Abstract

Silicon nanocrystals exhibit unique optical and electrical properties due to their quantum size and charging effects, respectively. In the 1990s, for the first time, it was observed that nanostructured silicon in the form of porous silicon emitted efficiently visible light even at room temperature. Later, it was also observed that silicon nanocrystals with sizes smaller than the Bohr radius of the exciton in bulk silicon could also emit visible light. These observations triggered enormous efforts by the scientific community to use silicon nanostructures for optoelectronic applications, as this material could be integrated in an all-silicon chip containing optoelectronic components. Beyond their applications in optoelectronics, silicon nanocrystals showed potential use in sensors, photonics, and solar cells. The most recent report on 100% internal quantum efficiency of light-emitting silicon nanocrystals has revived interest in silicon nanocrystals as an efficient light-emitting material that could replace the toxic Cd- and Pb-based quantum dots in many biological and medical applications.

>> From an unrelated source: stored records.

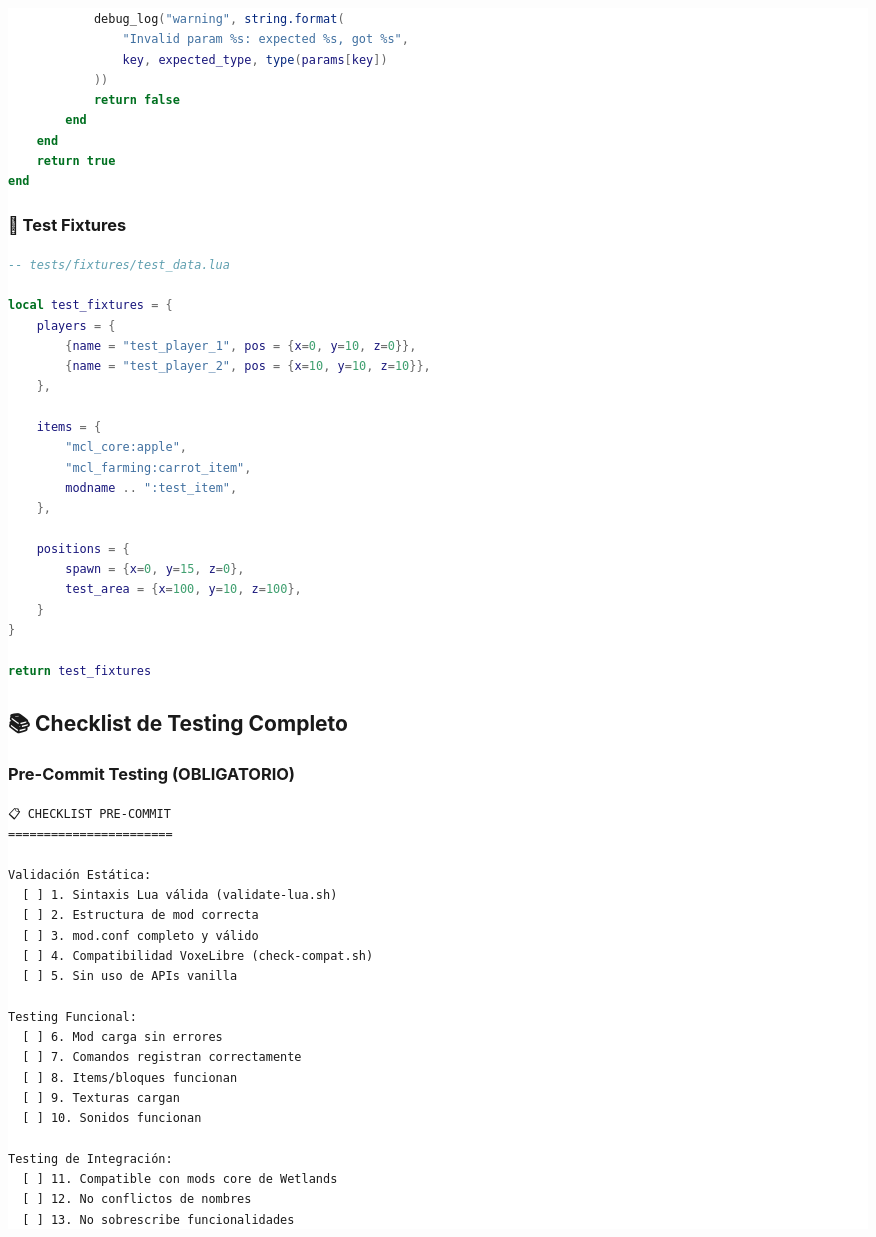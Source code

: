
 ```lua
            debug_log("warning", string.format(
                "Invalid param %s: expected %s, got %s",
                key, expected_type, type(params[key])
            ))
            return false
        end
    end
    return true
end
```

### 🧪 Test Fixtures
```lua
-- tests/fixtures/test_data.lua

local test_fixtures = {
    players = {
        {name = "test_player_1", pos = {x=0, y=10, z=0}},
        {name = "test_player_2", pos = {x=10, y=10, z=10}},
    },

    items = {
        "mcl_core:apple",
        "mcl_farming:carrot_item",
        modname .. ":test_item",
    },

    positions = {
        spawn = {x=0, y=15, z=0},
        test_area = {x=100, y=10, z=100},
    }
}

return test_fixtures
```

## 📚 Checklist de Testing Completo

### Pre-Commit Testing (OBLIGATORIO)
```
📋 CHECKLIST PRE-COMMIT
=======================

Validación Estática:
  [ ] 1. Sintaxis Lua válida (validate-lua.sh)
  [ ] 2. Estructura de mod correcta
  [ ] 3. mod.conf completo y válido
  [ ] 4. Compatibilidad VoxeLibre (check-compat.sh)
  [ ] 5. Sin uso de APIs vanilla

Testing Funcional:
  [ ] 6. Mod carga sin errores
  [ ] 7. Comandos registran correctamente
  [ ] 8. Items/bloques funcionan
  [ ] 9. Texturas cargan
  [ ] 10. Sonidos funcionan

Testing de Integración:
  [ ] 11. Compatible con mods core de Wetlands
  [ ] 12. No conflictos de nombres
  [ ] 13. No sobrescribe funcionalidades

```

On the other end, the charging effects observed in silicon nanocrystals have already been exploited in embedded nonvolatile memories in microcontrollers. In this chapter, we give a brief historical account on this field, present methods of growing silicon nanocrystals, and review their optical and electrical properties as well as the prospects for their applications in electronics, sensors, photonics, photovoltaic devices, biology, and medicine.